### TASK GOAL
Where does the string "testing" appear? Copy every line of the entries below that holds it.

### DATA FOR THE TASK
========================================
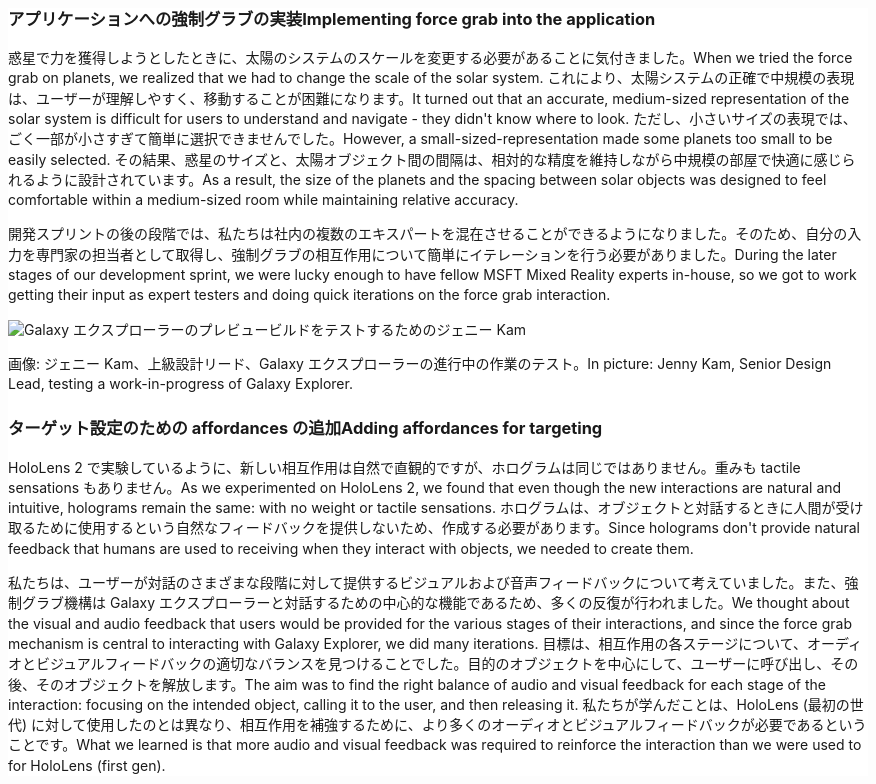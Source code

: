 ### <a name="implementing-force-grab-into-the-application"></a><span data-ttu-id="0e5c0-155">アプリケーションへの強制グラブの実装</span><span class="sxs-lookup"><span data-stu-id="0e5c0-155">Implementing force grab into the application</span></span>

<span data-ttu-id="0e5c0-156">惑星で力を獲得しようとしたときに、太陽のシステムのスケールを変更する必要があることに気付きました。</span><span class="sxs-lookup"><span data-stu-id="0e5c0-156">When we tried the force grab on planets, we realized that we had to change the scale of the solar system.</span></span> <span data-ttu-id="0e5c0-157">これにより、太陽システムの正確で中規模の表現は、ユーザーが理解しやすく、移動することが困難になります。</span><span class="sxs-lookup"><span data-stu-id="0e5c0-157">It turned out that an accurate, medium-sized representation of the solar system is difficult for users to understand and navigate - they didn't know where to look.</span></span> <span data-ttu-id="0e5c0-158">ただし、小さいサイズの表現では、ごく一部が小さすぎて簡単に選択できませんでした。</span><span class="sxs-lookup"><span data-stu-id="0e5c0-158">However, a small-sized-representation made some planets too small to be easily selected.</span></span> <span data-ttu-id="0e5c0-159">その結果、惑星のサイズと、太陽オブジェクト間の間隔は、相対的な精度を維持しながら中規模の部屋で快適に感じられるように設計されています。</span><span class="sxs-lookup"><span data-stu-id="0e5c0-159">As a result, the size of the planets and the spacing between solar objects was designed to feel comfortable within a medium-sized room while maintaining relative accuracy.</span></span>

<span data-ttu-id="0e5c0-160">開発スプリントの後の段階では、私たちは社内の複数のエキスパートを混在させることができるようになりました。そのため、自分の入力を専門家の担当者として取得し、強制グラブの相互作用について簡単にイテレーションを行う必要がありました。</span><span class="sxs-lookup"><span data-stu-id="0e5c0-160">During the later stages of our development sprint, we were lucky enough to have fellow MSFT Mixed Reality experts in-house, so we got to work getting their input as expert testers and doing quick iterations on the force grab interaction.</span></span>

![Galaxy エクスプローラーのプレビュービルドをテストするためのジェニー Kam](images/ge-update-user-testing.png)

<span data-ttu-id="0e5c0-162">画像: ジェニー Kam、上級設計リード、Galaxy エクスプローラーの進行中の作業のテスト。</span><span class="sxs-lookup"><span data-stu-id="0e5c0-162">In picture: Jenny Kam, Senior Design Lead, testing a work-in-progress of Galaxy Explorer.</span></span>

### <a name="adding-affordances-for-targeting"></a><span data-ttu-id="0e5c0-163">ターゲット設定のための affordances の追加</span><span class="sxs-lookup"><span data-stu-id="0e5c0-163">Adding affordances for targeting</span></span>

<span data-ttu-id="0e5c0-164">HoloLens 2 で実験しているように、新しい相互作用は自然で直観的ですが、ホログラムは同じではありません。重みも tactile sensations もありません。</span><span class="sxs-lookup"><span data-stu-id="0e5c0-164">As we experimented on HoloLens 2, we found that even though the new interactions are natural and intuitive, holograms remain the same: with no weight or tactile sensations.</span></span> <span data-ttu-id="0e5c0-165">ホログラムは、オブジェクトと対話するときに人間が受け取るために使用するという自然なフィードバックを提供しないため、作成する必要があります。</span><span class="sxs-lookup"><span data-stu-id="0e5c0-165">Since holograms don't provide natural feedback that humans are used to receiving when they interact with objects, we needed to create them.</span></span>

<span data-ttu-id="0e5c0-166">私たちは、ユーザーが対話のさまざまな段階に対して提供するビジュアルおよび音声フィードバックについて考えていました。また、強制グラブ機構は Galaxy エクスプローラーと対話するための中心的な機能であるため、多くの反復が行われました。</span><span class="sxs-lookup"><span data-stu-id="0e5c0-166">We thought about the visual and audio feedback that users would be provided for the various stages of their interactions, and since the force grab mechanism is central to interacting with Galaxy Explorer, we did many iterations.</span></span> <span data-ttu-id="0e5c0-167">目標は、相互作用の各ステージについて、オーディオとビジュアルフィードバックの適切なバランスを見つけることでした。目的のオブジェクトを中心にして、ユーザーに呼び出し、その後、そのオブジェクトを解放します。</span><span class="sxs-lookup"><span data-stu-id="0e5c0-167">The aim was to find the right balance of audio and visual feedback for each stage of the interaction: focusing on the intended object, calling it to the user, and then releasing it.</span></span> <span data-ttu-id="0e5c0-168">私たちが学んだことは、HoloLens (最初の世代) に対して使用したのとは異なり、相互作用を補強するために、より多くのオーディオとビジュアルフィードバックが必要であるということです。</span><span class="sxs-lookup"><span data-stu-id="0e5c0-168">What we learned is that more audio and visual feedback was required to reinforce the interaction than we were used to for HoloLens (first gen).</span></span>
========================================
### TASK RESPONSE
![Galaxy エクスプローラーのプレビュービルドをテストするためのジェニー Kam](images/ge-update-user-testing.png)
<span data-ttu-id="0e5c0-162">画像: ジェニー Kam、上級設計リード、Galaxy エクスプローラーの進行中の作業のテスト。</span><span class="sxs-lookup"><span data-stu-id="0e5c0-162">In picture: Jenny Kam, Senior Design Lead, testing a work-in-progress of Galaxy Explorer.</span></span>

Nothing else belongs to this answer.